** DATASET ENTRIES **

+++++

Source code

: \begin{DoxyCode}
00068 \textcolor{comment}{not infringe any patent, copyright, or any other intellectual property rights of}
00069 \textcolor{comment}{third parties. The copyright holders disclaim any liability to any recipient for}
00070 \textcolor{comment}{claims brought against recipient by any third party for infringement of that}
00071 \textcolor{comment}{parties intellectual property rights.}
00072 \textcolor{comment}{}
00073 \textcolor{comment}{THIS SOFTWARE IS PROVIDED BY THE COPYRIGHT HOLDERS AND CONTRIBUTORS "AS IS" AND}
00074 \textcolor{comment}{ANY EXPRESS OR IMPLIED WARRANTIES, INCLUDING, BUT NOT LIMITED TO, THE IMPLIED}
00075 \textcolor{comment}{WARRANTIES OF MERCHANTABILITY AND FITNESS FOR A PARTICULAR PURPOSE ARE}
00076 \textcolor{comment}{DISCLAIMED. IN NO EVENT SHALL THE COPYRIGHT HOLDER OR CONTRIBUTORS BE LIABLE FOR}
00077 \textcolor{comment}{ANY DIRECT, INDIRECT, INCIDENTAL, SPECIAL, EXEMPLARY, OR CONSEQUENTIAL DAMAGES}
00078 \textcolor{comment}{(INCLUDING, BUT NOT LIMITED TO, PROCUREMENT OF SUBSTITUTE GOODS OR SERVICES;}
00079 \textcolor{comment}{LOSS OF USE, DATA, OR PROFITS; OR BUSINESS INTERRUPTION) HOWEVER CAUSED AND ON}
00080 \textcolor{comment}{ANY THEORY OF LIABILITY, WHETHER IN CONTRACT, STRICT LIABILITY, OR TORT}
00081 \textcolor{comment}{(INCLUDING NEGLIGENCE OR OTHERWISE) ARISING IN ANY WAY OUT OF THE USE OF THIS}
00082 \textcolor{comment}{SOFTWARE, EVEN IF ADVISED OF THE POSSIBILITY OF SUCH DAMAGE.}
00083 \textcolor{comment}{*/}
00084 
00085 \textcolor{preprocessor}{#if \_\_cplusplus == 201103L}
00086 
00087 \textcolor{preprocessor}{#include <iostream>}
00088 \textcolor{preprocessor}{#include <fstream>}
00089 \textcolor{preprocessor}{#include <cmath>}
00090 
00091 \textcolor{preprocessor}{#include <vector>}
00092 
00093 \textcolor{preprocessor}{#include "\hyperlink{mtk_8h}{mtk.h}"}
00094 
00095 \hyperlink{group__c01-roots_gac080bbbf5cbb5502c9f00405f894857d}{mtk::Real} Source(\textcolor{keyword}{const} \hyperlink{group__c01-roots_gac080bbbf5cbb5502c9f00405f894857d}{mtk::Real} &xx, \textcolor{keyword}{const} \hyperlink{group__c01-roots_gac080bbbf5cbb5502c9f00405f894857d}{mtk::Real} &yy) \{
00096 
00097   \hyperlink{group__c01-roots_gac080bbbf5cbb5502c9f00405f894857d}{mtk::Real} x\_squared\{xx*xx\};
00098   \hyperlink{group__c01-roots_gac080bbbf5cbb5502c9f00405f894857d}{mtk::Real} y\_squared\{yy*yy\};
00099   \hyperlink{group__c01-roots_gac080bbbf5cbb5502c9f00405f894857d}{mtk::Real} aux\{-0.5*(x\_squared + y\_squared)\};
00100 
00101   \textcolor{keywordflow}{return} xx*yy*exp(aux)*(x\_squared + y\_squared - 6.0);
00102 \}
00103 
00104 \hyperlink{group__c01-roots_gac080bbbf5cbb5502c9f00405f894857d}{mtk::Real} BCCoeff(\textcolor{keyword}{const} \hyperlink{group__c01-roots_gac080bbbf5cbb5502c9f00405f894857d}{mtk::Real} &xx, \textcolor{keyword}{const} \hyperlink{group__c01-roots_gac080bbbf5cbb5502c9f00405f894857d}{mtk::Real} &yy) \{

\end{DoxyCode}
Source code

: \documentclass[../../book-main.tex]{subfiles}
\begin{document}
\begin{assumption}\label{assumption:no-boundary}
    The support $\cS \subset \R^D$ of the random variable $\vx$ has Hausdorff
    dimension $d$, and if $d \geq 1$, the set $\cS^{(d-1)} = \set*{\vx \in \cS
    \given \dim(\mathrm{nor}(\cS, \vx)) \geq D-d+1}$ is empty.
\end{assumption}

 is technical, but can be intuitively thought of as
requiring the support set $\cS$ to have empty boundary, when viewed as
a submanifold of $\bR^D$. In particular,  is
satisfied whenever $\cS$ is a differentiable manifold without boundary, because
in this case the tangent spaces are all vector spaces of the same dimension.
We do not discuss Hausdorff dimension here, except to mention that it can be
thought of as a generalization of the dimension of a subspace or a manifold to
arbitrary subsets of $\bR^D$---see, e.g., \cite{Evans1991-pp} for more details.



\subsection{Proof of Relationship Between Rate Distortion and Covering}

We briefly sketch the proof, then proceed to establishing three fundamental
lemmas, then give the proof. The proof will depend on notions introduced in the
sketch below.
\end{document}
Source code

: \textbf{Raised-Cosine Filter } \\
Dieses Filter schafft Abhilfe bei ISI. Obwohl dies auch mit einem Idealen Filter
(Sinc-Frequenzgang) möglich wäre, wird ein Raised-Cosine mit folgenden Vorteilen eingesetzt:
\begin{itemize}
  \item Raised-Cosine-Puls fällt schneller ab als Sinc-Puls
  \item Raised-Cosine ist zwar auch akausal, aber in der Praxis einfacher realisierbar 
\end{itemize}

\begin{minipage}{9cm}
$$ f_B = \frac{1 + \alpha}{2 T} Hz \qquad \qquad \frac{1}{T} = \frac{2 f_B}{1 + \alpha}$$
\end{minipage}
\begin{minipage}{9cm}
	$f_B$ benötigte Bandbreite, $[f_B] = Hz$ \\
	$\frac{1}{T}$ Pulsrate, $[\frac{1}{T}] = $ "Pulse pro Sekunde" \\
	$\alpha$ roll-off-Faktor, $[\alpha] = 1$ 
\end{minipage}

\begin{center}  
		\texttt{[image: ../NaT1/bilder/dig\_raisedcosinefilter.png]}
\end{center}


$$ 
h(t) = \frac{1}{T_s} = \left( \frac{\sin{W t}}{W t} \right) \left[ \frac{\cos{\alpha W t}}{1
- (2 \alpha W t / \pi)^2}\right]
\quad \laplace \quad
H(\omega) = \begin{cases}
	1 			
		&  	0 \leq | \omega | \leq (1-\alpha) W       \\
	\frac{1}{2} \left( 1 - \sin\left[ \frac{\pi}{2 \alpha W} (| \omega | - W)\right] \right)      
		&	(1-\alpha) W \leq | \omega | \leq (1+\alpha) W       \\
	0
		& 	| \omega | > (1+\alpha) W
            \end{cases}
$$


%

+++++

** WHAT TO PRODUCE **
Count how many lines in the entries above hold the word "boundary". Give that number by itself.

** OUTPUT FOR THIS TASK **
3